▶ _WHAT YOU NEED TO DO_
Repeat the records verbatim and leave the pictures out of your copy.

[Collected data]

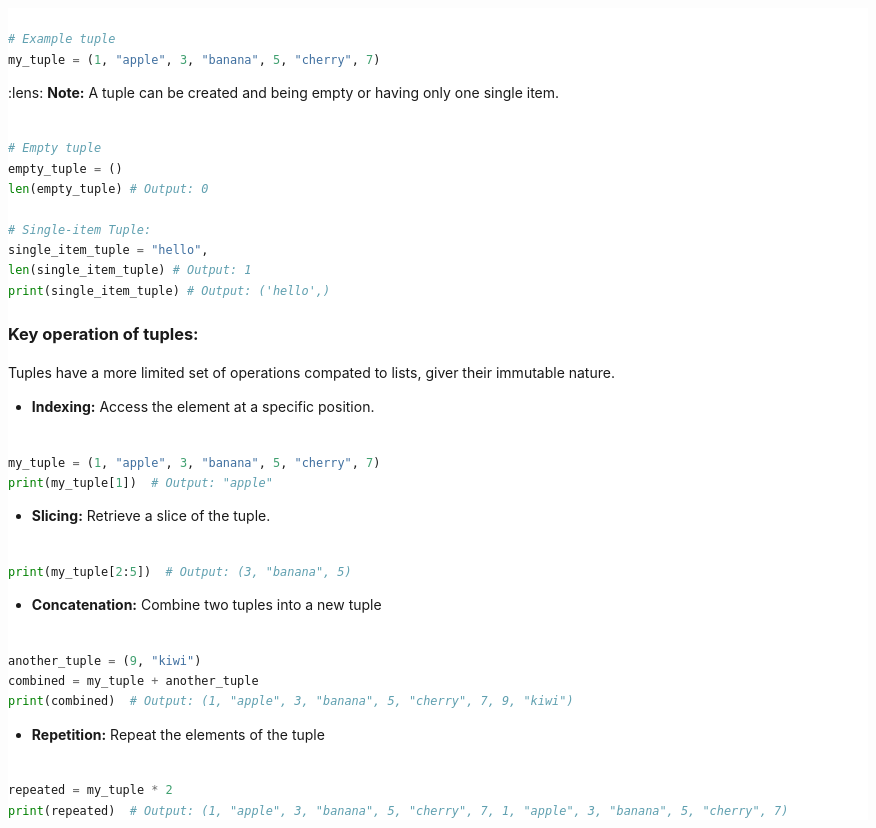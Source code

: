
 ```python

# Example tuple
my_tuple = (1, "apple", 3, "banana", 5, "cherry", 7)

```

:lens: **Note:** A tuple can be created and being empty or having only one single item.

```python

# Empty tuple
empty_tuple = ()
len(empty_tuple) # Output: 0

# Single-item Tuple:
single_item_tuple = "hello",
len(single_item_tuple) # Output: 1
print(single_item_tuple) # Output: ('hello',)
```

### Key operation of tuples:

Tuples have a more limited set of operations compated to lists, giver their immutable nature. 

- **Indexing:** Access the element at a specific position.

```python

my_tuple = (1, "apple", 3, "banana", 5, "cherry", 7)
print(my_tuple[1])  # Output: "apple"

``` 

- **Slicing:** Retrieve a slice of the tuple. 

```python

print(my_tuple[2:5])  # Output: (3, "banana", 5)

``` 

- **Concatenation:** Combine two tuples into a new tuple 

```python

another_tuple = (9, "kiwi")
combined = my_tuple + another_tuple
print(combined)  # Output: (1, "apple", 3, "banana", 5, "cherry", 7, 9, "kiwi")


``` 

- **Repetition:** Repeat the elements of the tuple

```python

repeated = my_tuple * 2
print(repeated)  # Output: (1, "apple", 3, "banana", 5, "cherry", 7, 1, "apple", 3, "banana", 5, "cherry", 7)


```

▶ _RESPONSE AREA_
Source code

:
 ```python

# Example tuple
my_tuple = (1, "apple", 3, "banana", 5, "cherry", 7)

```

:lens: **Note:** A tuple can be created and being empty or having only one single item.

```python

# Empty tuple
empty_tuple = ()
len(empty_tuple) # Output: 0

# Single-item Tuple:
single_item_tuple = "hello",
len(single_item_tuple) # Output: 1
print(single_item_tuple) # Output: ('hello',)
```

### Key operation of tuples:

Tuples have a more limited set of operations compated to lists, giver their immutable nature. 

- **Indexing:** Access the element at a specific position.

```python

my_tuple = (1, "apple", 3, "banana", 5, "cherry", 7)
print(my_tuple[1])  # Output: "apple"

``` 

- **Slicing:** Retrieve a slice of the tuple. 

```python

print(my_tuple[2:5])  # Output: (3, "banana", 5)

``` 

- **Concatenation:** Combine two tuples into a new tuple 

```python

another_tuple = (9, "kiwi")
combined = my_tuple + another_tuple
print(combined)  # Output: (1, "apple", 3, "banana", 5, "cherry", 7, 9, "kiwi")


``` 

- **Repetition:** Repeat the elements of the tuple

```python

repeated = my_tuple * 2
print(repeated)  # Output: (1, "apple", 3, "banana", 5, "cherry", 7, 1, "apple", 3, "banana", 5, "cherry", 7)


```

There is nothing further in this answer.